Whereas the COMPANY manufactures diverse kinds of electronic goods under its trade name and the DISTRIBUTOR carries on business as wholesaler and retailer through its several outlets in South Africa and has approached to be appointed as the sole DISTRIBUTOR of the COMPANY’s products in South Africa to which the COMPANY has agreed.
Now these presents witnessth and parties hereby agree as follows:
2. This agreement shall be in force for 5 years from 10th June 1999 and thereafter renewal for 5 years at a time on terms and conditions to be mutually agreed upon.
4. The title to the products shall pass to the DISTRIBUTOR when the invoiced products are placed on board the vessel at any Indian port and payment therefor shall become due from and payable by the DISTRIBUTOR in Indian Currency on receipt of shipping documents or on negotiation of shipping documents against Letter of Credit and/or on terms for payment as may from time to time be agreed upon by the parties.
5. The DISTRIBUTOR agrees and undertakes that it will at all times during the continuance of this agreement observe and perform the terms and conditions set out in this agreement.
8. The DISTRIBUTOR agrees and undertakes that it will not either directly or through any agent sell any of the products outside South Africa or knowingly allow to be resold the products to any person within South Africa with a view to their resale outside South Africa.
9. The DISTRIBUTOR shall in all correspondence and other dealings relating to the sale or disposition of the products clearly indicate that it is acting as principal.
11. The DISTRIBUTOR shall not sell the products at any price other than that for the time being fixed by the COMPANY for the sale of the products in South Africa without the previous consent in writing of the COMPANY.
13. The DISTRIBUTOR shall keep proper and up-to-date books of account and records showing clearly all inquiries, transactions and proceedings relating to the DISTRIBUTORship and will allow the authorised officers of the COMPANY to have access to the said books and records and to take such copies thereof as they may require.
14. The DISTRIBUTOR shall from time to time upon the request of the COMPANY supply to the COMPANY reports, returns and other information relating to the DISTRIBUTORship and market conditions.

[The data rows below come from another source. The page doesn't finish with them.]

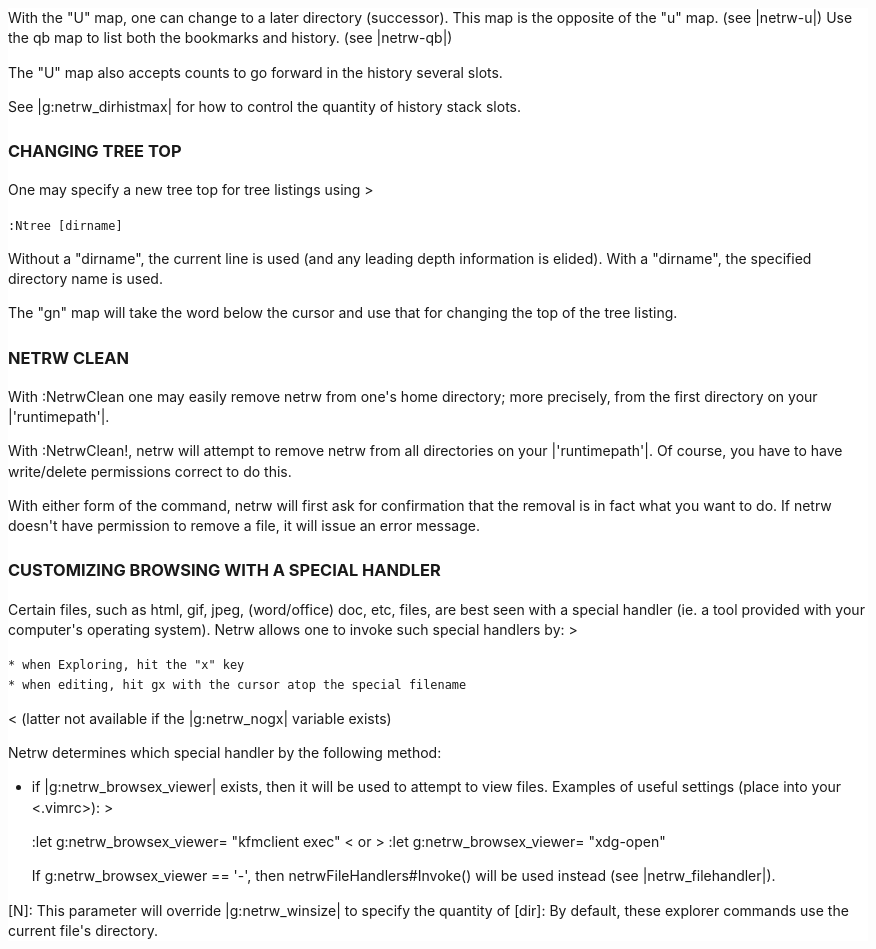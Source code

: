 With the "U" map, one can change to a later directory (successor).
This map is the opposite of the "u" map. (see |netrw-u|)  Use the
qb map to list both the bookmarks and history. (see |netrw-qb|)

The "U" map also accepts counts to go forward in the history several slots.

See |g:netrw_dirhistmax| for how to control the quantity of history stack
slots.


### CHANGING TREE TOP

One may specify a new tree top for tree listings using >

	:Ntree [dirname]

Without a "dirname", the current line is used (and any leading depth
information is elided).
With a "dirname", the specified directory name is used.

The "gn" map will take the word below the cursor and use that for
changing the top of the tree listing.


### NETRW CLEAN

With :NetrwClean one may easily remove netrw from one's home directory;
more precisely, from the first directory on your |'runtimepath'|.

With :NetrwClean!, netrw will attempt to remove netrw from all directories on
your |'runtimepath'|.  Of course, you have to have write/delete permissions
correct to do this.

With either form of the command, netrw will first ask for confirmation
that the removal is in fact what you want to do.  If netrw doesn't have
permission to remove a file, it will issue an error message.


### CUSTOMIZING BROWSING WITH A SPECIAL HANDLER


Certain files, such as html, gif, jpeg, (word/office) doc, etc, files, are
best seen with a special handler (ie. a tool provided with your computer's
operating system).  Netrw allows one to invoke such special handlers by: >

	* when Exploring, hit the "x" key
	* when editing, hit gx with the cursor atop the special filename
<	  (latter not available if the |g:netrw_nogx| variable exists)

Netrw determines which special handler by the following method:

  * if |g:netrw_browsex_viewer| exists, then it will be used to attempt to
    view files.  Examples of useful settings (place into your <.vimrc>): >

	:let g:netrw_browsex_viewer= "kfmclient exec"
<   or >
	:let g:netrw_browsex_viewer= "xdg-open"

    If g:netrw_browsex_viewer == '-', then netrwFileHandlers#Invoke() will be
    used instead (see |netrw_filehandler|).


 [N]: This parameter will override |g:netrw_winsize| to specify the quantity of
 [dir]: By default, these explorer commands use the current file's directory.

15. The DISTRIBUTOR shall not assign, transfer, charge or in any manner make over this agreement or their rights hereunder or any part thereof without the written consent of the COMPANY.
17. The DISTRIBUTOR shall not alter, remove, conceal or otherwise interfere with any markings or nameplates or other indication of the source or origin of the goods which may be placed by the COMPANY on its products.
19. The COMPANY shall at its own expense supply the DISTRIBUTOR with such amount of samples and patterns, instructions, books, technical pamphlets, catalogues and advertising material as it considers reasonably sufficient to promote sales of the products within the territory of South Africa.
22. It is agreed that (a) the DISTRIBUTOR shall not be entitled to commission on any sale in respect of which it has failed to render such assistance as was required of them; (b) the DISTRIBUTOR shall be entitled to such commission as the COMPANY may in its absolute discretion determine on any sale direct by the COMPANY to any Government Department or Agency, State-owned public utility or industry in the territory; (c) the COMPANY may decline to submit a tender on any inquiry or to accept any order from the DISTRIBUTOR and by so declining shall not incur any obligation to the DISTRIBUTOR.
23. The COMPANY may vary the first schedule hereto defining the products either by withdrawing therefrom a class or classes of products named therein in the event of the COMPANY ceasing to manufacture that class or classes of products or by the addition thereto after consultation with the DISTRIBUTOR of further classes of products of the COMPANY.
25. The COMPANY shall be entitled to take such steps as may seem necessary or expedient including and without prejudice to the generality of the reserved right to appoint a representative in the said territory of South Africa and to notify the DISTRIBUTOR of any person, firm or body-corporate carrying on business in the territory who might appear to the COMPANY to be carrying on business in the territory who might appear to the COMPANY to be potential purchaser of its products.
26. The DISTRIBUTOR undertakes that they will not at any time divulge any information in relation to the COMPANY’s affairs or business or method of carrying on business.
28. Before the expiration of the original term of agreement either party shall have the right to determine this agreement by giving one calendar month’s notice in writing to the other party.
30. Nothing in this agreement shall constitute or be deemed to constitute a partnership between the parties hereto or constitute or be deemed to constitute the DISTRIBUTOR as agent of the COMPANY for any purpose whatsoever. The DISTRIBUTOR shall have no authority or power to bind the COMPANY or to enter into contract in the name of the COMPANY or create any liability against the COMPANY in any way for any purpose.
32. This agreement shall be deemed to have been made in India and the construction, validity and performance of this agreement shall be governed in all respects by the laws of India, arbitration shall be held in India and the Courts in India shall have the jurisdiction over any dispute and the Indian law shall govern this agreement.